Error Training a DCGAN Model: RuntimeError: Trying to backward through the graph a second time

Ethereal · November 6, 2020, 3:01pm

I am a beginner using PyTorch and I encountered the following error upon training a DCGAN.

RuntimeError: Trying to backward through the graph a second time, but the saved intermediate results have already been freed. Specify retain_graph=True when calling backward the first time.

Here’s the code for my training loop

# training loop

n_epochs = 10

img_list = []

G_losses = []

D_losses = []

iters = 0 

print("Starting training loop...")

print(f"Running on {device}")

for epoch in range(n_epochs):

  for i, data in enumerate(train_loader, 0):

    # Setup

    real_images = data[0].to(device)

    batch_size = real_images.size(0)

    real_label_vector = torch.full((batch_size, ), real_label, dtype = torch.float, device = device) # Vector filled with 1 length 64

    fake_label_vector = torch.full((batch_size, ), fake_label, dtype = torch.float, device = device) # Vector filled with 0 length 64

    #######################################

    #### Training of the Discriminator ####

    ######################################

    # Forward Propagation of Real Images

    netD.zero_grad()

    real_output = netD(real_images).view(-1) # Flattens the matrix

    

    errD_real = criterion(real_output, real_label_vector)

    errD_real.backward()

    D_x = real_output.mean().item()

    # Forward Propagation of Fake Images

    noise = torch.randn(batch_size, input_size, 1, 1, device=device)

    # Generate Fake Image

    fake_image = netG(noise)

    # Feed the fake image to the discriminator

    fake_output = netD(fake_image).view(-1)

    errD_fake = criterion(fake_output, fake_label_vector)

    errD_fake.backward()

    D_G_z1 = fake_output.mean().item()

    errD = errD_real + errD_fake

    optimizerD.step()

    #################################

    ### Training of the Generator ###

    #################################

    netG.zero_grad()

 

    # Since we updated D, we will perform another forward propagation to netD

    fake_output = netD(fake_image).view(-1)

    

    errG = criterion(fake_output, real_label_vector) # netG must see fake_image as "real"

##############################################
    errG.backward() ##### The error happened here
    

    D_G_z2 = fake_output.mean().item()

    optimizerG.step()

    if i % 50 == 0:

      print(f'\n[{epoch}/{num_epochs}]-[{i}/{len(train_loader)}] Loss_D: {errD.item()}, Loss_G: {errG.item()}')

      print(f'D(G(z)): {D_G_z1}/{D_G_z2}')

    if (iters % 500 == 0) or ((epoch == num_epochs-1) and (i == len(dataloader)-1)):

      with torch.no_grad():

          fake = netG(fixed_noise).detach().cpu()

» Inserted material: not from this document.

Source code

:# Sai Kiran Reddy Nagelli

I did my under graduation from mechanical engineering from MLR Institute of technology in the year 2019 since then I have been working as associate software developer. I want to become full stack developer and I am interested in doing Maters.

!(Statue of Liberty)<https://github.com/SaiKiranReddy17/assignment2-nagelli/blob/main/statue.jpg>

      img_list.append(vutils.make_grid(fake, padding=2, normalize=True))

      iters += 1

I really don’t know where I went wrong since I have just adapted the code from https://pytorch.org/tutorials/beginner/dcgan_faces_tutorial.html but made it so that it generates handwritten digits instead.

The error happened in

 errG.backward()

ptrblck · November 7, 2020, 7:33am

You’ve dropped the detach() operation from the tutorial in:

# Classify all fake batch with D
output = netD(fake.detach()).view(-1)

which will then try to compute the gradients in netG twice: the first time using errD_fake.backward(), the second time using errG.backward().